━━━━━ Data supplied

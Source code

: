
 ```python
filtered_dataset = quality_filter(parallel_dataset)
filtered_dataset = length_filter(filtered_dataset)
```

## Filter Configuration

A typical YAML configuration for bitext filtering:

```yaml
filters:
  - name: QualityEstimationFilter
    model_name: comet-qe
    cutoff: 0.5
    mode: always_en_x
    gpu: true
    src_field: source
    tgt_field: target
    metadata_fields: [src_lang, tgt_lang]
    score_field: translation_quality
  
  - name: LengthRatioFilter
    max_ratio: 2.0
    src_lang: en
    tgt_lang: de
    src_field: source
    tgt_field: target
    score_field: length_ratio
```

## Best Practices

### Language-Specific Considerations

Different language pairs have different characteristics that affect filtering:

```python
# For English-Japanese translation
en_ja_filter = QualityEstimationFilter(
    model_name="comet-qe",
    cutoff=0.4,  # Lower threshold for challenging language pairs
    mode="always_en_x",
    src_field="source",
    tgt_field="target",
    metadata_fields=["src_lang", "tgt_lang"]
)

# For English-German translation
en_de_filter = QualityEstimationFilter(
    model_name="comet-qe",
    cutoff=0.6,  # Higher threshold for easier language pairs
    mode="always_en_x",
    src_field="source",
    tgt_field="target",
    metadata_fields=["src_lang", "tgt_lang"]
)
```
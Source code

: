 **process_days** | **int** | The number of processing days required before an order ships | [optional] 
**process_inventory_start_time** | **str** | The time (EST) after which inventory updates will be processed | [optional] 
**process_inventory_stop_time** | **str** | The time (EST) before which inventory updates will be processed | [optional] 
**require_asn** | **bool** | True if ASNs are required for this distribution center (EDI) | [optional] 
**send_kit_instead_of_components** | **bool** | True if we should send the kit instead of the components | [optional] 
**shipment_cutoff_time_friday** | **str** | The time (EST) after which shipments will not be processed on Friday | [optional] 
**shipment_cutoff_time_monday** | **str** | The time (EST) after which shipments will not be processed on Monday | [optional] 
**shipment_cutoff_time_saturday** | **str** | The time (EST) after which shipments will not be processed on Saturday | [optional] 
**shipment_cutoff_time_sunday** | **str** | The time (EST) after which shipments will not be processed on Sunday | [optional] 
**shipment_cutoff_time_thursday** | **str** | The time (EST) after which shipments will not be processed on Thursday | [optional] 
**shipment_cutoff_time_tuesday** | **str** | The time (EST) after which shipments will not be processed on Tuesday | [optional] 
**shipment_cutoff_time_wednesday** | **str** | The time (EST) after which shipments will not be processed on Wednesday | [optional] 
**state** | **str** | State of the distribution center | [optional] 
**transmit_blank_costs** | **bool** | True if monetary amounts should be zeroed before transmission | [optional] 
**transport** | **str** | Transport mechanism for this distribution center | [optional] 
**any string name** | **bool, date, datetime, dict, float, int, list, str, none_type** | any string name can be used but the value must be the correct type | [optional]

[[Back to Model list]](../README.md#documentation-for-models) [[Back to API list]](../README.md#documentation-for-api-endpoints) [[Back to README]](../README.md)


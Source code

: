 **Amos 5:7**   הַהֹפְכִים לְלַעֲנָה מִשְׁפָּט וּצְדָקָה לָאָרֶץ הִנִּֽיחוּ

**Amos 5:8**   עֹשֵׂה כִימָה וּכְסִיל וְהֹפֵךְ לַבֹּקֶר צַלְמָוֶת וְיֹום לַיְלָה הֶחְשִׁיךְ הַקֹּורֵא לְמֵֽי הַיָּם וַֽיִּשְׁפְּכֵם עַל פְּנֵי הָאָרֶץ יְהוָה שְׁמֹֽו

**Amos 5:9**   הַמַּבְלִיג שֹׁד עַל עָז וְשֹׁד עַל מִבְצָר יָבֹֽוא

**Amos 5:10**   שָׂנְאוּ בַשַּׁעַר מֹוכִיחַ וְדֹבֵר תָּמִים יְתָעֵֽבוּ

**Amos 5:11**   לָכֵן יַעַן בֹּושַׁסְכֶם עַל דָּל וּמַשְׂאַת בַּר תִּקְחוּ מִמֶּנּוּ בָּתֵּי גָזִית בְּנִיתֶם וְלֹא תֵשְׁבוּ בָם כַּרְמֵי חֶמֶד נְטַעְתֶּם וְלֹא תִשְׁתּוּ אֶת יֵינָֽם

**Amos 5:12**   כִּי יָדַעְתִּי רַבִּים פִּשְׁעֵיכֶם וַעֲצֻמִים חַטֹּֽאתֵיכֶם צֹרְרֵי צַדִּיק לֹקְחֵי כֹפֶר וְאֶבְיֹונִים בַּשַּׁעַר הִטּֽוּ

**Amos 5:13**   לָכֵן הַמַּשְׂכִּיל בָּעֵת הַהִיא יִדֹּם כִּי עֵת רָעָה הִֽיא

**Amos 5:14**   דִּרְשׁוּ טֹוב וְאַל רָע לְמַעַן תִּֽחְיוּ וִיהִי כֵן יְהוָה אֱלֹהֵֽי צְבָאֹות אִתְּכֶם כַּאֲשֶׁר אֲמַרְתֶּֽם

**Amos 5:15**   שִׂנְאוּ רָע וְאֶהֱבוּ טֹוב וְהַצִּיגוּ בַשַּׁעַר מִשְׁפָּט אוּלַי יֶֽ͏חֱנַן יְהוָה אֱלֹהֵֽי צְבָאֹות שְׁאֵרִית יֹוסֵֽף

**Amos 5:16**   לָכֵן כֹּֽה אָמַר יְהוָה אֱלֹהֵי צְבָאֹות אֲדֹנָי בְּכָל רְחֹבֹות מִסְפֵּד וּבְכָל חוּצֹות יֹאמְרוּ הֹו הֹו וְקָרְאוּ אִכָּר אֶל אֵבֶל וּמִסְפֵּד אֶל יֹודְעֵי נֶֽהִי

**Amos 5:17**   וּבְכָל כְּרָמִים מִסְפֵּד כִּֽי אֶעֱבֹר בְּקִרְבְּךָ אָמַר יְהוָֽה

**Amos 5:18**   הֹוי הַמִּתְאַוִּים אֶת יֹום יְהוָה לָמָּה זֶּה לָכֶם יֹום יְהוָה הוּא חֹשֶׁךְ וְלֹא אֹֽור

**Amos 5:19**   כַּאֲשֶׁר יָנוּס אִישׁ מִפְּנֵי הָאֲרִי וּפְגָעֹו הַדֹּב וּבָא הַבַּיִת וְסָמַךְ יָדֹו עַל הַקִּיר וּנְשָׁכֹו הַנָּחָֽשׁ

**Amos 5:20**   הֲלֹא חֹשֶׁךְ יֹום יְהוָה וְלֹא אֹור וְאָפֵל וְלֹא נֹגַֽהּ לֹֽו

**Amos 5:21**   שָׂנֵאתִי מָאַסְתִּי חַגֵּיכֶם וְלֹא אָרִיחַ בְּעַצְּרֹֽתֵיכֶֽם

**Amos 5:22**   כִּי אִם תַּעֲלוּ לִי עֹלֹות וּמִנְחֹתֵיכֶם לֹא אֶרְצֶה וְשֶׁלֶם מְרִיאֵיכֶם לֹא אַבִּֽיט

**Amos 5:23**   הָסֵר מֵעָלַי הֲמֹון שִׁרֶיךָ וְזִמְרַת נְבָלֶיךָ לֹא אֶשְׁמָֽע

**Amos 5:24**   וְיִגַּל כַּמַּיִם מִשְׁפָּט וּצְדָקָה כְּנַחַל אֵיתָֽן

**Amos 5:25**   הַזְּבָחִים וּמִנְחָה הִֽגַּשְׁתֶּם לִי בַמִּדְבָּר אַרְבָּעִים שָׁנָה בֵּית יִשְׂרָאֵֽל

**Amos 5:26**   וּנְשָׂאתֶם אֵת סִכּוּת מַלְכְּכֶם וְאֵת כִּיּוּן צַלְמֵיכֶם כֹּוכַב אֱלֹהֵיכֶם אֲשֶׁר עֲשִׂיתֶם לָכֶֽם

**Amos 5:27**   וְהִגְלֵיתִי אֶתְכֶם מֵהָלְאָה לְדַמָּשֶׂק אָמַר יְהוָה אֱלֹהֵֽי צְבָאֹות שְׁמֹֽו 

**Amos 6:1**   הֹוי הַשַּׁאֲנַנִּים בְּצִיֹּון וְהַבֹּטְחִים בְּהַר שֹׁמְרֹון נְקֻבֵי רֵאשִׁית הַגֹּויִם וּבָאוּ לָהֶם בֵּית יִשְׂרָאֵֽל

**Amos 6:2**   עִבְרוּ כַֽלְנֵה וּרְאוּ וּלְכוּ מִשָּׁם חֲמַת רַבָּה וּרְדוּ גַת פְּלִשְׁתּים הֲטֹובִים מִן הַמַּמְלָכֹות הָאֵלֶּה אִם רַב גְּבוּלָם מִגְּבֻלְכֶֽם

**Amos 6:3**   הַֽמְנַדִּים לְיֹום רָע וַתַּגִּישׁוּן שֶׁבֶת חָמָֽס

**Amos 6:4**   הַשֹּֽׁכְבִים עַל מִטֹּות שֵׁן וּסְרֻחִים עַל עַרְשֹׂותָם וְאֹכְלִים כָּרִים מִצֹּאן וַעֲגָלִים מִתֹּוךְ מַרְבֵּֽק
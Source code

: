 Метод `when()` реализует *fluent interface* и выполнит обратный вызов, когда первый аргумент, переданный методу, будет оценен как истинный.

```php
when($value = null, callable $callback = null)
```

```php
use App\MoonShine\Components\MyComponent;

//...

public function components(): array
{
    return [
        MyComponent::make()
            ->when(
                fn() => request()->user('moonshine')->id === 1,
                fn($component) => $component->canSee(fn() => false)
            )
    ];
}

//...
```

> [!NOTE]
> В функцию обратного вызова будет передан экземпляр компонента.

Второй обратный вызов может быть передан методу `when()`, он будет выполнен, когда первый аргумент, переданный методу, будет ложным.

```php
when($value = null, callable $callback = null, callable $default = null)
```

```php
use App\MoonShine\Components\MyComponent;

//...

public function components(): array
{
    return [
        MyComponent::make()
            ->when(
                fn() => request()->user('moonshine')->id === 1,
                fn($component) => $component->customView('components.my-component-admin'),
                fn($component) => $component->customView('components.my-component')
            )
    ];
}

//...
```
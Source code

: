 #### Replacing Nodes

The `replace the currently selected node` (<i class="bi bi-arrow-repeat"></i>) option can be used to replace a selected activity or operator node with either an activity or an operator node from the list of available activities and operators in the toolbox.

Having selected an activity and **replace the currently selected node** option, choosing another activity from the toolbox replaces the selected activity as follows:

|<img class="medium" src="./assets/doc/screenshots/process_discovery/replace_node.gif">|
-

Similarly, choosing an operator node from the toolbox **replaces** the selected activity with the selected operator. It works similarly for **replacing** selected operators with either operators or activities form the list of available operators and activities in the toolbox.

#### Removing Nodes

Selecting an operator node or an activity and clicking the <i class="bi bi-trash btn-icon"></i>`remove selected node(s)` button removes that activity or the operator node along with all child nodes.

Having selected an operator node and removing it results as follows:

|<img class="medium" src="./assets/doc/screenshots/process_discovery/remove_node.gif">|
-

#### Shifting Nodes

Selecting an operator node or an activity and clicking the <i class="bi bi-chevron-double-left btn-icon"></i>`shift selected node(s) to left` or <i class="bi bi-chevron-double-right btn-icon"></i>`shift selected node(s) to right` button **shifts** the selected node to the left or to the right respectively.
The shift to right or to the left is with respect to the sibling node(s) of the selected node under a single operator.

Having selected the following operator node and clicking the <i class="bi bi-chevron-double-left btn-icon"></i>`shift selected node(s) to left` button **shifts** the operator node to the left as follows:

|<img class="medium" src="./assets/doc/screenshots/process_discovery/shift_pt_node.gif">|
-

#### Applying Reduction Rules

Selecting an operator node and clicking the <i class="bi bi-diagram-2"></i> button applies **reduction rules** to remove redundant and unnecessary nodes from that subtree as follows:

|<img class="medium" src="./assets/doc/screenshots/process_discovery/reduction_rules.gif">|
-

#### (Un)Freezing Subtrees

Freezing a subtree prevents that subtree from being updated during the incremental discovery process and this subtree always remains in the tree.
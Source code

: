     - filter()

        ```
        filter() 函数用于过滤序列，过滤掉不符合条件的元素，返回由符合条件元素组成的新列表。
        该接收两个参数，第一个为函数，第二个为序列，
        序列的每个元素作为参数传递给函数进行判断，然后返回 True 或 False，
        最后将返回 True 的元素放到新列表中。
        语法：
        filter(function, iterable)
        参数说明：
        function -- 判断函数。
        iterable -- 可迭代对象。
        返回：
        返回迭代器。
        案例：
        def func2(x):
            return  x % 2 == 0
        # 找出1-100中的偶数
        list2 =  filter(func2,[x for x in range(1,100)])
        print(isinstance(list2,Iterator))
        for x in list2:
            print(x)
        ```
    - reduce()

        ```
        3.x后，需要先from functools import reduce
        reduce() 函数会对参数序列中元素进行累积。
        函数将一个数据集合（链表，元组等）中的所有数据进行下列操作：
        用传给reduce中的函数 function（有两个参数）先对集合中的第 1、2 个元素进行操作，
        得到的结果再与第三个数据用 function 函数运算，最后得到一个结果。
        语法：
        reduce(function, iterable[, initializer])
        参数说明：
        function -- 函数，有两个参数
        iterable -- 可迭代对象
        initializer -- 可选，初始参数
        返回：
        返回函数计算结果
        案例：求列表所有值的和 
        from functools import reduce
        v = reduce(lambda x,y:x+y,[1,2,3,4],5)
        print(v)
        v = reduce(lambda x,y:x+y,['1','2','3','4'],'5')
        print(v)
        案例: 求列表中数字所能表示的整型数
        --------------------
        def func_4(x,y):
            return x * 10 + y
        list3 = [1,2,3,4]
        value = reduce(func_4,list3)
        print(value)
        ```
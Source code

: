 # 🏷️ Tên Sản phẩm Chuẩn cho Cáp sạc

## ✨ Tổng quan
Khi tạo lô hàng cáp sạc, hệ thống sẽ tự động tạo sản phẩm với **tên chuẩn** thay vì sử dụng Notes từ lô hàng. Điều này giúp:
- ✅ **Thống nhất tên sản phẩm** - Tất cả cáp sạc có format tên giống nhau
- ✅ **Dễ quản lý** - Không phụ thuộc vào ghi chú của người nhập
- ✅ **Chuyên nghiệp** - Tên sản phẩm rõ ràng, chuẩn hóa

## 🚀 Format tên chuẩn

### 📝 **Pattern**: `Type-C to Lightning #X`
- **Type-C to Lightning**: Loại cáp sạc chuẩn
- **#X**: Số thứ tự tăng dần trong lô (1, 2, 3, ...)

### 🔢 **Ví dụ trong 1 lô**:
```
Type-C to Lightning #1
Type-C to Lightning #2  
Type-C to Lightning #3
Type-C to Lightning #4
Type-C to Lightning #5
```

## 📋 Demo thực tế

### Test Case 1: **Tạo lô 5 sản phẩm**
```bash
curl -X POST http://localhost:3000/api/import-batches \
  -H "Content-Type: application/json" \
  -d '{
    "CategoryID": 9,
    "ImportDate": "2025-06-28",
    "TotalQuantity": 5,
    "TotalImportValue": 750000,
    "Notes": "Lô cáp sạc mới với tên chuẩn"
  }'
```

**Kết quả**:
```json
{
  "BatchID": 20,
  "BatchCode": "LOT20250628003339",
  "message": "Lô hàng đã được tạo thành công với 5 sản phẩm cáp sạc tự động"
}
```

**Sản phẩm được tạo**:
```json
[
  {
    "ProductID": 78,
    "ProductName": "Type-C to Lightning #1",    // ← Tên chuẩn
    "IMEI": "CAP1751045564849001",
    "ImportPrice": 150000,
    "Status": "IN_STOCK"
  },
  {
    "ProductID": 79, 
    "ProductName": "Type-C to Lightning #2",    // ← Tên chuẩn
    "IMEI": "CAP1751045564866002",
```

━━━━━━━━━━

Each line in which the string "assets" is found must be copied from the data.

◆ Written response ◆
|<img class="medium" src="./assets/doc/screenshots/process_discovery/replace_node.gif">|
|<img class="medium" src="./assets/doc/screenshots/process_discovery/remove_node.gif">|
|<img class="medium" src="./assets/doc/screenshots/process_discovery/shift_pt_node.gif">|
|<img class="medium" src="./assets/doc/screenshots/process_discovery/reduction_rules.gif">|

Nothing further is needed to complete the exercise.